**Data listing:**

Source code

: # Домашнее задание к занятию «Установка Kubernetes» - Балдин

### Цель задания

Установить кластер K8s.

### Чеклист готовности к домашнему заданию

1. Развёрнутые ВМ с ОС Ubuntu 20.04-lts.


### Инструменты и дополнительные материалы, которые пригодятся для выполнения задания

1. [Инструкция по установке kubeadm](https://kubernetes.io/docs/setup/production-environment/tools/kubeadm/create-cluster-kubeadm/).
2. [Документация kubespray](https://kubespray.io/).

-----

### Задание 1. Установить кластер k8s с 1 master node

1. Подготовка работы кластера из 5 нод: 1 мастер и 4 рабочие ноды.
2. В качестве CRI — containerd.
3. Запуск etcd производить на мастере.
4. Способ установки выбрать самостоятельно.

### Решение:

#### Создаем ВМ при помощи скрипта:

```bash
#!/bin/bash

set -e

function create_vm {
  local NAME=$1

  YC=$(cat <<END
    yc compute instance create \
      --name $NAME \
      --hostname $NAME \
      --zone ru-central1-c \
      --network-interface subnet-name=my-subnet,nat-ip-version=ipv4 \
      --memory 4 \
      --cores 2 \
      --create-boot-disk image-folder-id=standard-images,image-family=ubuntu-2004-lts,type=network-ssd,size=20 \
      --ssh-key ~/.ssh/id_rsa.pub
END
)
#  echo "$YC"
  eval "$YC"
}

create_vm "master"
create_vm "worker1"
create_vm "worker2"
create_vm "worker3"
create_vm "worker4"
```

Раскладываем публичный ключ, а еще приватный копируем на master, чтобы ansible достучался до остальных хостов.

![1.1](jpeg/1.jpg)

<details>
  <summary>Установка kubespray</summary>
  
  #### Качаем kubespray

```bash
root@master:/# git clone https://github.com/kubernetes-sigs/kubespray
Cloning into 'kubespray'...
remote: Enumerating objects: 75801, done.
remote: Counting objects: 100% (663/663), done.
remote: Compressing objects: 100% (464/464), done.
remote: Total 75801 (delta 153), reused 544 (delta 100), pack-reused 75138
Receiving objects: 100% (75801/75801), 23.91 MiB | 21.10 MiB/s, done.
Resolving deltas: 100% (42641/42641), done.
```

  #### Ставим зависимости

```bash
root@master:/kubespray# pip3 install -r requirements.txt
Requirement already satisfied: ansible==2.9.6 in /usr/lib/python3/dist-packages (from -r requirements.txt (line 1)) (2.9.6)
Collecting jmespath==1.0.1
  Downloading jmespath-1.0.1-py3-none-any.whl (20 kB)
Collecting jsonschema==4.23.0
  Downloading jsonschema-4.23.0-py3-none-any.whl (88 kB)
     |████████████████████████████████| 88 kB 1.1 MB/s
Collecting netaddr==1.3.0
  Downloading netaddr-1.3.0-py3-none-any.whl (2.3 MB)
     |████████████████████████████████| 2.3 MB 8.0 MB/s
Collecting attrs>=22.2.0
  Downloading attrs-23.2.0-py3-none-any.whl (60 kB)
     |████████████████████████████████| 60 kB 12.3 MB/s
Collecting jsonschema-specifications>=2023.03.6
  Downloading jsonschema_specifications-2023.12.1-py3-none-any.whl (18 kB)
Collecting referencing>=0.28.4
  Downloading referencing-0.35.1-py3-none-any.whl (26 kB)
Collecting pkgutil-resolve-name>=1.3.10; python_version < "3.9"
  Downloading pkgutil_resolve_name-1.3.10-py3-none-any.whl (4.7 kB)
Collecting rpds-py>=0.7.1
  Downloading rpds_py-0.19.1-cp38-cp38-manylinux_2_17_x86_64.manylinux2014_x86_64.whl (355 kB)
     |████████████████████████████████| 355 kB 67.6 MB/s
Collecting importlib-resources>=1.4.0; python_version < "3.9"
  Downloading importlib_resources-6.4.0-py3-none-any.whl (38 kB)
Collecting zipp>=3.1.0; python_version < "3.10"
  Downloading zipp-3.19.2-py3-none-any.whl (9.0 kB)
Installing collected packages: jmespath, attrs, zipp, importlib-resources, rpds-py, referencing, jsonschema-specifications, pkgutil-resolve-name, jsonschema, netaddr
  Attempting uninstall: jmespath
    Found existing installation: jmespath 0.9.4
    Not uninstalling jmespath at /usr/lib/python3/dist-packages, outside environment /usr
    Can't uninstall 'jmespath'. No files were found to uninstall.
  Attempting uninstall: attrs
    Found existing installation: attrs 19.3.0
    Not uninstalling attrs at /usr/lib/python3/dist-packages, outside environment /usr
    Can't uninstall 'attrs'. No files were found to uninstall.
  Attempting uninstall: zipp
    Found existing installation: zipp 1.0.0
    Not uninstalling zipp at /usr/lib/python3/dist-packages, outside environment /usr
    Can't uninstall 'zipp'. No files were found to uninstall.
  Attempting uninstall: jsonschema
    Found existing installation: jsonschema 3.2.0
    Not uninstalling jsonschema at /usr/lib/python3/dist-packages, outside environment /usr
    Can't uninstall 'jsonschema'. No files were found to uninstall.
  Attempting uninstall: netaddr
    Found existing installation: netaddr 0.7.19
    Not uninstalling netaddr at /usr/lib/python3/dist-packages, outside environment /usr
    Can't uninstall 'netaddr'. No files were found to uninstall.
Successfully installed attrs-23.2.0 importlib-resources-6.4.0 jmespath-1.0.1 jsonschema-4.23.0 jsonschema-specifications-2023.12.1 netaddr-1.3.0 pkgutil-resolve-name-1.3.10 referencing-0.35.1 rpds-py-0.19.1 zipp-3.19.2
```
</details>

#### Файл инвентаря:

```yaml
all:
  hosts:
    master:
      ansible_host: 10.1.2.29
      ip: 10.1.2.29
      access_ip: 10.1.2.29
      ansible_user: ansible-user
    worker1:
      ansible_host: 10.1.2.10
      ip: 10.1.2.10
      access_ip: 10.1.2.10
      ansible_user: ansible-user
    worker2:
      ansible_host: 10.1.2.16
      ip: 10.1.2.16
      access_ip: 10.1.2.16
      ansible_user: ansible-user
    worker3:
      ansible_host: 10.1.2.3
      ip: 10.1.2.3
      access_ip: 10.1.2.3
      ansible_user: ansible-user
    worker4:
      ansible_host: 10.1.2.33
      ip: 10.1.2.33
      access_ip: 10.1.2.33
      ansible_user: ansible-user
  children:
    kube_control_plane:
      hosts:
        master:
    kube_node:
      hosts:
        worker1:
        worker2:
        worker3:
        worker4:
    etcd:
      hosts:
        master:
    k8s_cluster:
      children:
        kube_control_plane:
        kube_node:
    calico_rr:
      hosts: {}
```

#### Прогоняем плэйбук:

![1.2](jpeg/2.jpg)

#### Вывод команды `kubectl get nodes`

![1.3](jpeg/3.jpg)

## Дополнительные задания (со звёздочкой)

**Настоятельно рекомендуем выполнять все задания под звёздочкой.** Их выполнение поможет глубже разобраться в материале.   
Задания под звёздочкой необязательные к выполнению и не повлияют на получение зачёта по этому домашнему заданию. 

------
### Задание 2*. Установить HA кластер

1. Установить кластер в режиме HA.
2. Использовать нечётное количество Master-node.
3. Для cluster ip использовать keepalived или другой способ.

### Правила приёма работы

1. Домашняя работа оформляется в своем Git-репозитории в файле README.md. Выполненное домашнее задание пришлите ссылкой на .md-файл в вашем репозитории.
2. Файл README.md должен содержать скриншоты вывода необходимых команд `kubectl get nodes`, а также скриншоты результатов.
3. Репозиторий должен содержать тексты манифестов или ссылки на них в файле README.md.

**Work task:**
Identify each line in the records above containing the word "were"; copy those lines.

**Written response:**
    Can't uninstall 'jmespath'. No files were found to uninstall.
    Can't uninstall 'attrs'. No files were found to uninstall.
    Can't uninstall 'zipp'. No files were found to uninstall.
    Can't uninstall 'jsonschema'. No files were found to uninstall.
    Can't uninstall 'netaddr'. No files were found to uninstall.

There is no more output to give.